As for examples, I'm not sure if this is a good one, but at times I use this feature:

Suppose you are debugging using the GOAT debugger: print. And suppose after 10 print you've found the bug. Now your files have become:

void a() {
    cout << __LINE__ << endl;
    cout << __LINE__ << endl;
    cout << __LINE__ << endl;
}

void b() {
    cout << __LINE__ << endl;
    cout << __LINE__ << endl;
    cout << __LINE__ << endl;

    // .......
    // .......
    // .......
    bug_fix();
    // .......
    // .......
    // .......
    // .......
    cout << __LINE__ << endl;
    cout << __LINE__ << endl;
    cout << __LINE__ << endl;
}

Then you stage your bug fix, now git status has become:

unstaged:
   modified:
      + cout << __LINE__ ....
      + cout << __LINE__ ....
      + cout << __LINE__ ....
      + cout << __LINE__ ....


      + cout << __LINE__ ....
      + cout << __LINE__ ....
      + cout << __LINE__ ....



      + cout << __LINE__ ....
      + cout << __LINE__ ....
      + cout << __LINE__ ....

staged:
    modified:
      + bug_fix();

And now, you wanna compile with bug_fix but without prints, and at the same time you realize, these prints prove useful in your debugging session and you wanna preserve these lines for your future debugging sessions.

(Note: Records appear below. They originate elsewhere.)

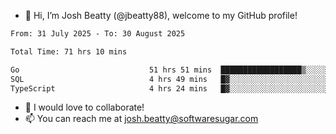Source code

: - 👋 Hi, I’m Josh Beatty (@jbeatty88), welcome to my GitHub profile!

<!--START_SECTION:waka-->

```txt
From: 31 July 2025 - To: 30 August 2025

Total Time: 71 hrs 10 mins

Go                             51 hrs 51 mins  ██████████████████▒░░░░░░   72.87 %
SQL                            4 hrs 49 mins   █▓░░░░░░░░░░░░░░░░░░░░░░░   06.79 %
TypeScript                     4 hrs 24 mins   █▓░░░░░░░░░░░░░░░░░░░░░░░   06.20 %
```

<!--END_SECTION:waka-->

- 💞️ I would love to collaborate!
- 📫 You can reach me at josh.beatty@softwaresugar.com

<!---
jbeatty88/jbeatty88 is a ✨ special ✨ repository because its `README.md` (this file) appears on your GitHub profile.
You can click the Preview link to take a look at your changes.
--->

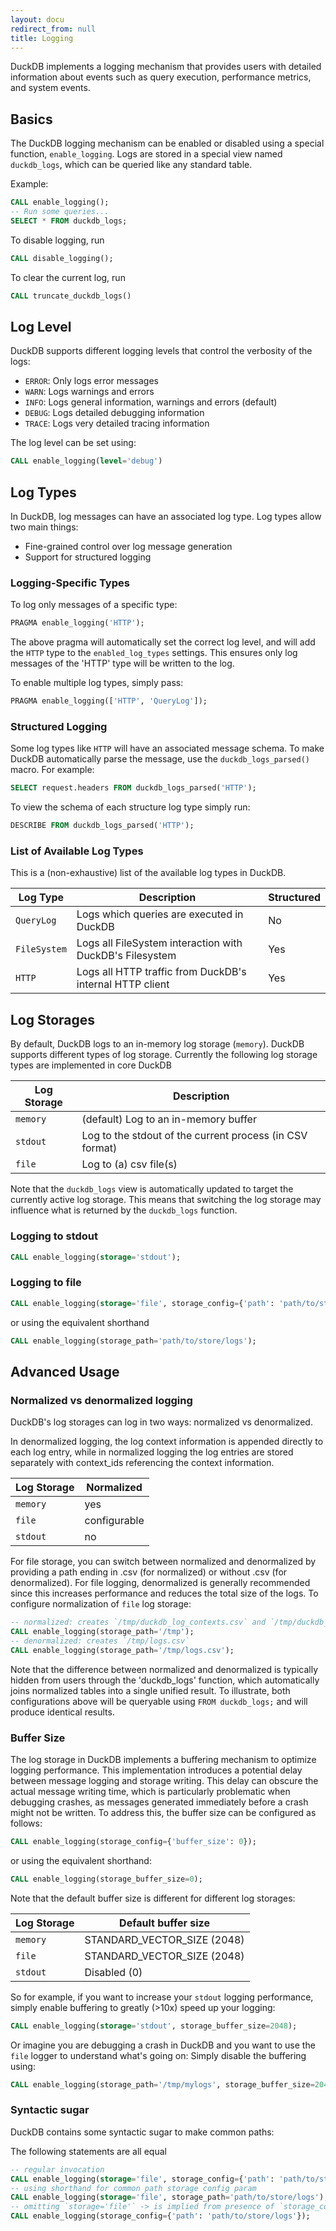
 ```yaml
---
layout: docu
redirect_from: null
title: Logging
---
```


DuckDB implements a logging mechanism that provides users with detailed information about events such as query execution,
performance metrics, and system events.

## Basics

The DuckDB logging mechanism can be enabled or disabled using a special function, `enable_logging`. Logs are stored in a special view
named `duckdb_logs`, which can be queried like any standard table.

Example:

```sql
CALL enable_logging();
-- Run some queries...
SELECT * FROM duckdb_logs;
```

To disable logging, run

```sql
CALL disable_logging();
```

To clear the current log, run

```sql
CALL truncate_duckdb_logs()
```

## Log Level

DuckDB supports different logging levels that control the verbosity of the logs:

* `ERROR`: Only logs error messages
* `WARN`: Logs warnings and errors
* `INFO`: Logs general information, warnings and errors (default)
* `DEBUG`: Logs detailed debugging information
* `TRACE`: Logs very detailed tracing information

The log level can be set using:

```sql
CALL enable_logging(level='debug')
```

## Log Types

In DuckDB, log messages can have an associated log type. Log types allow two main things:

- Fine-grained control over log message generation
- Support for structured logging

### Logging-Specific Types

To log only messages of a specific type:

```sql
PRAGMA enable_logging('HTTP');
```

The above pragma will automatically set the correct log level, and will add the `HTTP` type to the `enabled_log_types` settings. This ensures
only log messages of the 'HTTP' type will be written to the log.

To enable multiple log types, simply pass:

```sql
PRAGMA enable_logging(['HTTP', 'QueryLog']);
```

### Structured Logging

Some log types like `HTTP` will have an associated message schema. To make DuckDB automatically parse the message, use the `duckdb_logs_parsed()` macro. For example:

```sql
SELECT request.headers FROM duckdb_logs_parsed('HTTP');
```

To view the schema of each structure log type simply run:

```sql
DESCRIBE FROM duckdb_logs_parsed('HTTP');
```

### List of Available Log Types

This is a (non-exhaustive) list of the available log types in DuckDB.

| Log Type     | Description                                              | Structured |
|--------------|----------------------------------------------------------|------------|
| `QueryLog`   | Logs which queries are executed in DuckDB                | No         |
| `FileSystem` | Logs all FileSystem interaction with DuckDB's Filesystem | Yes        |
| `HTTP`       | Logs all HTTP traffic from DuckDB's internal HTTP client | Yes        |

## Log Storages

By default, DuckDB logs to an in-memory log storage (`memory`). DuckDB supports different types of log storage. Currently
the following log storage types are implemented in core DuckDB


| Log Storage | Description                                               |
|-------------|-----------------------------------------------------------|
| `memory`    | (default) Log to an in-memory buffer                      |
| `stdout`    | Log to the stdout of the current process (in CSV format)  |
| `file`      | Log to (a) csv file(s)                                    |


Note that the `duckdb_logs` view is automatically updated to target the currently active log storage. This means that switching
the log storage may influence what is returned by the `duckdb_logs` function.

### Logging to stdout
```sql
CALL enable_logging(storage='stdout');
```

### Logging to file 

```sql
CALL enable_logging(storage='file', storage_config={'path': 'path/to/store/logs'});
```
or using the equivalent shorthand
```sql
CALL enable_logging(storage_path='path/to/store/logs');
```

## Advanced Usage

### Normalized vs denormalized logging

DuckDB's log storages can log in two ways: normalized vs denormalized.

In denormalized logging, the log context information is appended directly to each log entry, while in normalized logging
the log entries are stored separately with context_ids referencing the context information.

| Log Storage | Normalized   |
|-------------|--------------|
| `memory`    | yes          |
| `file`      | configurable |
| `stdout`    | no           |

For file storage, you can switch between normalized and denormalized by providing a path ending in .csv (for normalized)
or without .csv (for denormalized). For file logging, denormalized is generally recommended since this increases performance 
and reduces the total size of the logs. To configure normalization of `file` log storage:

```sql
-- normalized: creates `/tmp/duckdb_log_contexts.csv` and `/tmp/duckdb_log_entries.csv`
CALL enable_logging(storage_path='/tmp');
-- denormalized: creates `/tmp/logs.csv`
CALL enable_logging(storage_path='/tmp/logs.csv');
```

Note that the difference between normalized and denormalized is typically hidden from users through the 'duckdb_logs' function,
which automatically joins normalized tables into a single unified result. To illustrate, both configurations above will be 
queryable using `FROM duckdb_logs;` and will produce identical results.  

### Buffer Size

The log storage in DuckDB implements a buffering mechanism to optimize logging performance. This implementation
introduces a potential delay between message logging and storage writing. This delay can obscure the actual message writing time,
which is particularly problematic when debugging crashes, as messages generated immediately before a crash might not be
written. To address this, the buffer size can be configured as follows:

```sql
CALL enable_logging(storage_config={'buffer_size': 0});
```

or using the equivalent shorthand:

```sql
CALL enable_logging(storage_buffer_size=0);
```

Note that the default buffer size is different for different log storages:


| Log Storage | Default buffer size         |
|-------------|-----------------------------|
| `memory`    | STANDARD_VECTOR_SIZE (2048) |
| `file`      | STANDARD_VECTOR_SIZE (2048) |
| `stdout`    | Disabled (0)                |

So for example, if you want to increase your `stdout` logging performance, simply enable buffering to greatly (>10x) speed up 
your logging:

```SQL
CALL enable_logging(storage='stdout', storage_buffer_size=2048);
```

Or imagine you are debugging a crash in DuckDB and you want to use the `file` logger to understand what's going on:
Simply disable the
buffering using:

```sql
CALL enable_logging(storage_path='/tmp/mylogs', storage_buffer_size=2048);
```

### Syntactic sugar

DuckDB contains some syntactic sugar to make common paths:

The following statements are all equal 
```sql
-- regular invocation 
CALL enable_logging(storage='file', storage_config={'path': 'path/to/store/logs'});
-- using shorthand for common path storage config param 
CALL enable_logging(storage='file', storage_path='path/to/store/logs');
-- omitting `storage='file'` -> is implied from presence of `storage_config`
CALL enable_logging(storage_config={'path': 'path/to/store/logs'});
```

So you hit stash worktree. This way, your bug fix is staged; prints are gone and preserved in your stashes for future usage. And you are ready to test one last time before committing your bug fix.

stash index would take some effort to come up with a good example. I have reasonable (subjectively speaking) use case sometime ago, but I wouldn't think of that a good example.